== Records shown

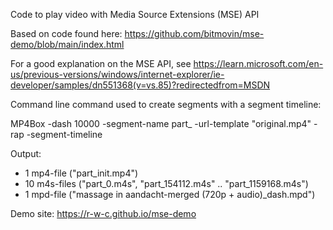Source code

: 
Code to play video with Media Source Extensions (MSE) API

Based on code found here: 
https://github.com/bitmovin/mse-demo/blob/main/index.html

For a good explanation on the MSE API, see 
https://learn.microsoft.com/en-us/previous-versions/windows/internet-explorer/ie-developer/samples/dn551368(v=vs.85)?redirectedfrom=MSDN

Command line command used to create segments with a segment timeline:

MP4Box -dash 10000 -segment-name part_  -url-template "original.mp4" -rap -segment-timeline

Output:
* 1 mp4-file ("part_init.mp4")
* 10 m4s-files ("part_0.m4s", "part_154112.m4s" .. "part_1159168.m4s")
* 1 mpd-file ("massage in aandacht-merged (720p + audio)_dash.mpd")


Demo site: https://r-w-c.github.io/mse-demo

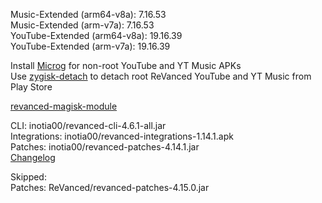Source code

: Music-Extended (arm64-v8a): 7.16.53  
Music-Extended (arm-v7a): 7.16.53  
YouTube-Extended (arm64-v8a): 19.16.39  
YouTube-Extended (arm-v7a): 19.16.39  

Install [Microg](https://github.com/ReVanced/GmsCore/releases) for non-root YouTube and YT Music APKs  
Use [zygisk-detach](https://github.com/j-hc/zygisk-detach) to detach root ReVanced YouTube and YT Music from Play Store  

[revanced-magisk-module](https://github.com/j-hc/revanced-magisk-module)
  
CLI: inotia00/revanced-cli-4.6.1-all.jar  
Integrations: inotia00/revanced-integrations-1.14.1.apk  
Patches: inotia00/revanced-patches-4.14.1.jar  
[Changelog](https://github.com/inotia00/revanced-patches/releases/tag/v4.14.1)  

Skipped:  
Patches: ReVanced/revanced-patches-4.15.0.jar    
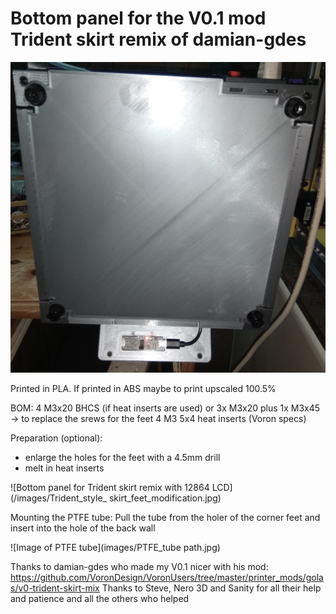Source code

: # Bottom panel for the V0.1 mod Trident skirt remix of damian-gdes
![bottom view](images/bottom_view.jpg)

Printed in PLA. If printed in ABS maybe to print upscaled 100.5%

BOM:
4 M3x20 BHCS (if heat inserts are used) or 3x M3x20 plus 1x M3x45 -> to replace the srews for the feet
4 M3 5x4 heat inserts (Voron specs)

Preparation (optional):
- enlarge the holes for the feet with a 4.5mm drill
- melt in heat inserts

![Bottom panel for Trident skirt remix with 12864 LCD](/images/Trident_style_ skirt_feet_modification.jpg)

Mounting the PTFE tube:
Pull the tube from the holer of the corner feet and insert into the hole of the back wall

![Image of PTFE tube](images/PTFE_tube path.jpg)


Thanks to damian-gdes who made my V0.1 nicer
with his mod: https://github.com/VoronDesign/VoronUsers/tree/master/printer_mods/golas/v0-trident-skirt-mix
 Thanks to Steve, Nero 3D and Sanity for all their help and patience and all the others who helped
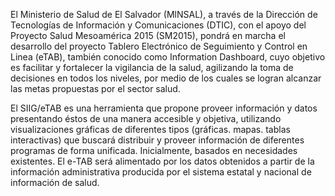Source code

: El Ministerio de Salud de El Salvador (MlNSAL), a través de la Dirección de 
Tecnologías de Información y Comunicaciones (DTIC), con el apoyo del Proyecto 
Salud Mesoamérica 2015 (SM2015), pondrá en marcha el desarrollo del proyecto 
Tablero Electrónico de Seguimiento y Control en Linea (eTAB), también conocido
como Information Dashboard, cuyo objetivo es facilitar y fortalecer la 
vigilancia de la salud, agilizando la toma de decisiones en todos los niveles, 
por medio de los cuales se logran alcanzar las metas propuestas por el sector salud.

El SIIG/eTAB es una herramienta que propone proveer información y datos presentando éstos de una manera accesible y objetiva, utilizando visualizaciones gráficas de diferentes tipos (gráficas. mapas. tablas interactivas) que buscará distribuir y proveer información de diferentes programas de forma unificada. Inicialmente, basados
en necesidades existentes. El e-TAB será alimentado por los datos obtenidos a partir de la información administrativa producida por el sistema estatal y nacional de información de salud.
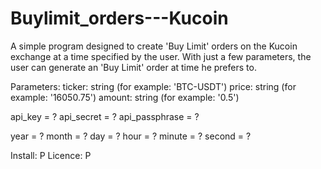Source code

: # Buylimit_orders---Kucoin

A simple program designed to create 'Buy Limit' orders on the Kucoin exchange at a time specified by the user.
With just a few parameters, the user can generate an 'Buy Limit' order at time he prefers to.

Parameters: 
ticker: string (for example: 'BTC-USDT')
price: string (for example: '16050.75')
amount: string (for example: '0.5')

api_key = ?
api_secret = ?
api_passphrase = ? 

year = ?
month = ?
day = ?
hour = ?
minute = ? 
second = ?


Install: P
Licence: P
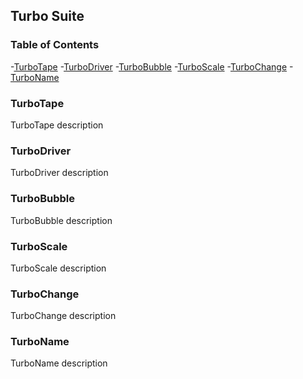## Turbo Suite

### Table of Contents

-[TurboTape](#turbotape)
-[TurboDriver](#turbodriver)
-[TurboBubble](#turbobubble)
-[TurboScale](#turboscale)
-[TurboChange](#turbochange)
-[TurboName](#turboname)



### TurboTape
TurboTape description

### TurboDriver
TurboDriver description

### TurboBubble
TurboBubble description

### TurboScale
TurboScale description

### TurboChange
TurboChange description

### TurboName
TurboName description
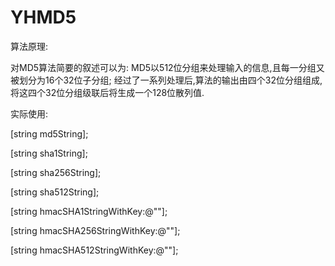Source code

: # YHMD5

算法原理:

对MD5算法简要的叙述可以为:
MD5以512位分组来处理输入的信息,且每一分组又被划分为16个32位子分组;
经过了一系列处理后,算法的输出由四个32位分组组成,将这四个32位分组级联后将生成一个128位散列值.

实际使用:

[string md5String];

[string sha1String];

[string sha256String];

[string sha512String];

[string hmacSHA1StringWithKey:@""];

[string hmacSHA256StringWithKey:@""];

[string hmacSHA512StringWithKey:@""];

====
== Records shown

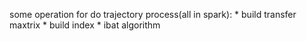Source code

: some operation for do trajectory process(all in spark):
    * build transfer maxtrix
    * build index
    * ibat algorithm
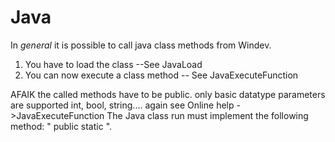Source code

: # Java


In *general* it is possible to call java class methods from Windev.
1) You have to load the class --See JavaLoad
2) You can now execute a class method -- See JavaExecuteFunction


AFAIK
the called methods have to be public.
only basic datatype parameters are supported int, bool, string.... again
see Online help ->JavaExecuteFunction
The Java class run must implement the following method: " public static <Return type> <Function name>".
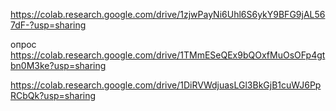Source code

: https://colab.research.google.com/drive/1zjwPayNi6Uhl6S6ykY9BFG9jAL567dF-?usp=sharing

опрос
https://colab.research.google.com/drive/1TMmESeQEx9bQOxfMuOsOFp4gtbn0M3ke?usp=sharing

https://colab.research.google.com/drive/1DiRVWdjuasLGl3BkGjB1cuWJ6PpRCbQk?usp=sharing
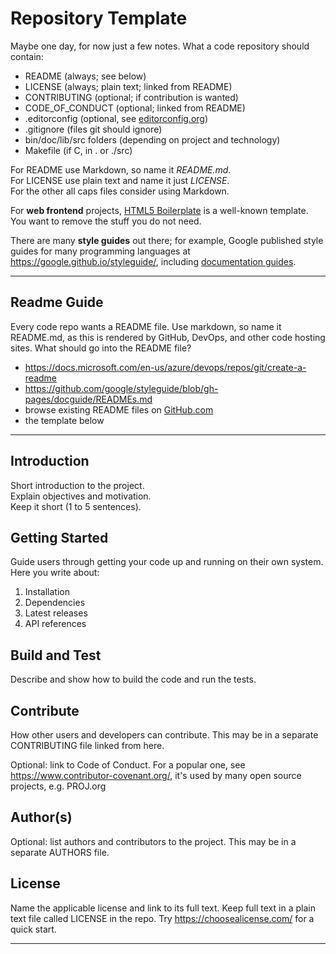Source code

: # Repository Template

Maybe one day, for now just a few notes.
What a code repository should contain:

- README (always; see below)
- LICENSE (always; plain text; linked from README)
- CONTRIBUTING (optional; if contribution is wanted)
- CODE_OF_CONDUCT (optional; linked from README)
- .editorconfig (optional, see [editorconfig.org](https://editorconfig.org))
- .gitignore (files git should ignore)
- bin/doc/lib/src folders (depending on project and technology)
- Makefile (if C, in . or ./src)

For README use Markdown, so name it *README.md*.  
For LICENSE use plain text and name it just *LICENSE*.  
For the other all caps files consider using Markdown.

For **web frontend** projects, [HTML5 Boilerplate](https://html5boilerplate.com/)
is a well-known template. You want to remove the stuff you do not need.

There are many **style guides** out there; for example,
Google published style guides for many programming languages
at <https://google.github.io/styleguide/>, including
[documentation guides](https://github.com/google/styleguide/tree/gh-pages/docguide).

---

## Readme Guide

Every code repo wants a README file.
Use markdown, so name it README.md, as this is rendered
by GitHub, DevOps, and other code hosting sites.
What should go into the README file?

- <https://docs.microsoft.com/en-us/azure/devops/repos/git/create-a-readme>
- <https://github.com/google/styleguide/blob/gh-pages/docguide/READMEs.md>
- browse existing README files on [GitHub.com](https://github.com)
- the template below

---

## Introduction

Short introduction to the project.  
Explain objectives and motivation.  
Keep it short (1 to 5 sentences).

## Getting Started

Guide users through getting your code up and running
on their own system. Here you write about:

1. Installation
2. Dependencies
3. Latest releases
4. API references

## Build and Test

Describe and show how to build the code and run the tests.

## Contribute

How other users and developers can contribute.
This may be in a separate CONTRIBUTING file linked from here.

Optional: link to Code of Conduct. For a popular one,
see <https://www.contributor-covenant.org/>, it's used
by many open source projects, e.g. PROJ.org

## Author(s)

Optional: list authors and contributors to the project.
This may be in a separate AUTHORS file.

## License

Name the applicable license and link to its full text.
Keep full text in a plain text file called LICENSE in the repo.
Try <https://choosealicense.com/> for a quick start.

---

====

Count every line in the listing above where the string "used" occurs, and report the count and nothing more.

> **Answer space**
3